A design brief is a working document, yes, but also a translation exercise. You are converting instinct, ambition, business pressure, half-formed opinions, and budget limits into something another human can read on a Tuesday morning and act on with confidence. When it works, the process feels almost eerie. When it fails, feedback rounds pile up, tempers fray, and Slack messages grow longer and less polite.
Below is a practical, slightly opinionated guide to building a brief that actually helps. It borrows from real projects, mistakes included, and leans into the parts people tend to rush.
1. Start with the brand, then go past the obvious
A logo file and a brand name won’t cut it. Designers need to sense the personality they’re speaking for, not just recognise the face.

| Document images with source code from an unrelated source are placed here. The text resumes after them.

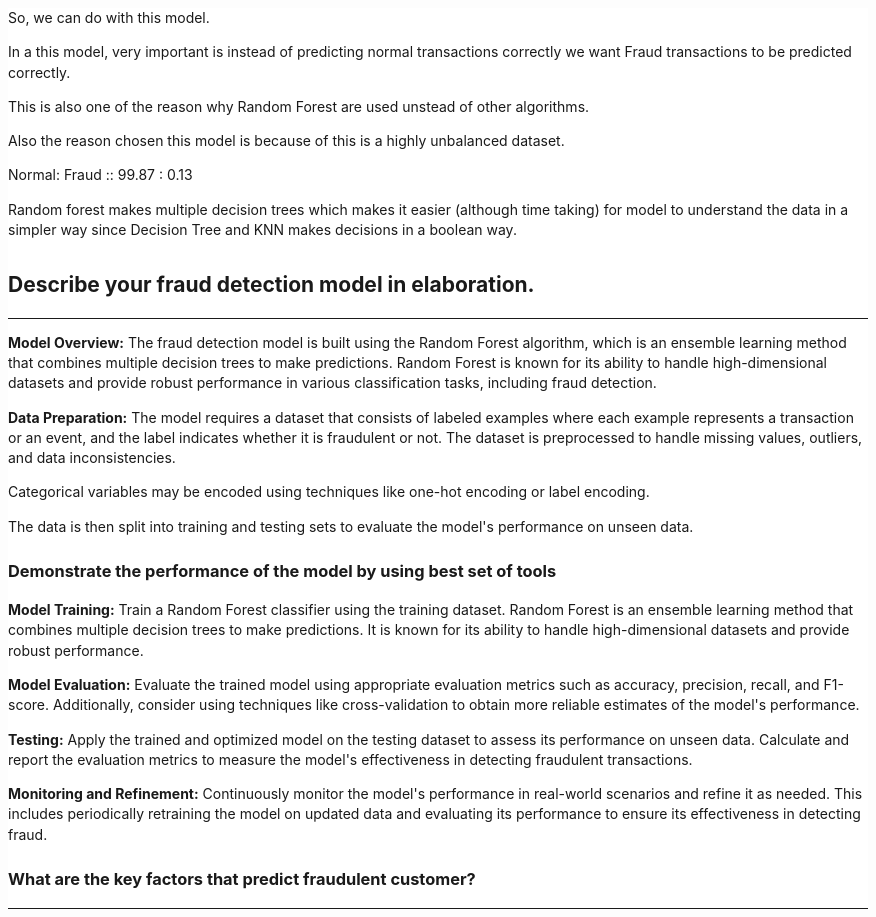 So, we can do with this model.

In a this model, very important is instead of predicting normal transactions correctly we want Fraud transactions to be predicted correctly.

This is also one of the reason why Random Forest are used unstead of other algorithms.

Also the reason chosen this model is because of this is a highly unbalanced dataset.

Normal: Fraud :: 99.87 : 0.13

Random forest makes multiple decision trees which makes it easier (although time taking) for model to understand the data in a simpler way since Decision Tree and KNN makes decisions in a boolean way.

## Describe your fraud detection model in elaboration. 

---



**Model Overview:** The fraud detection model is built using the Random Forest algorithm, which is an ensemble learning method that combines multiple decision trees to make predictions. Random Forest is known for its ability to handle high-dimensional datasets and provide robust performance in various classification tasks, including fraud detection.

**Data Preparation:** The model requires a dataset that consists of labeled examples where each example represents a transaction or an event, and the label indicates whether it is fraudulent or not. The dataset is preprocessed to handle missing values, outliers, and data inconsistencies.

Categorical variables may be encoded using techniques like one-hot encoding or label encoding.

The data is then split into training and testing sets to evaluate the model's performance on unseen data.

### Demonstrate the performance of the model by using best set of tools

**Model Training:** Train a Random Forest classifier using the training dataset. Random Forest is an ensemble learning method that combines multiple decision trees to make predictions. It is known for its ability to handle high-dimensional datasets and provide robust performance.

**Model Evaluation:** Evaluate the trained model using appropriate evaluation metrics such as accuracy, precision, recall, and F1-score. Additionally, consider using techniques like cross-validation to obtain more reliable estimates of the model's performance.

**Testing:** Apply the trained and optimized model on the testing dataset to assess its performance on unseen data. Calculate and report the evaluation metrics to measure the model's effectiveness in detecting fraudulent transactions.

**Monitoring and Refinement:** Continuously monitor the model's performance in real-world scenarios and refine it as needed. This includes periodically retraining the model on updated data and evaluating its performance to ensure its effectiveness in detecting fraud.


### What are the key factors that predict fraudulent customer?

---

Explain why the business exists in the first place. Not the pitch-deck version, the one you’d say out loud after a long day. Is this company trying to calm people down, push them forward, make them feel clever, feel welcome? Sometimes it’s contradictory. That’s fine. Contradictions are human.
I know a small retail brand that described itself as “quietly confident” and then, two sentences later, admitted it wanted to be noticed from across the street. That tension shapes the design more than any colour code.
Describe the brand as a person. How would they speak in a queue, online, at a dinner table? Polished and restrained. Friendly and a bit messy. Sharp, maybe even blunt. These clues matter more than you think.
Also, name your competitors. Real ones. If the designer doesn’t know what to avoid, you may end up blending into the background without meaning to.
2. Define success in plain terms
Asking for “a new design” is like asking for “better weather”. You need to say what better looks like.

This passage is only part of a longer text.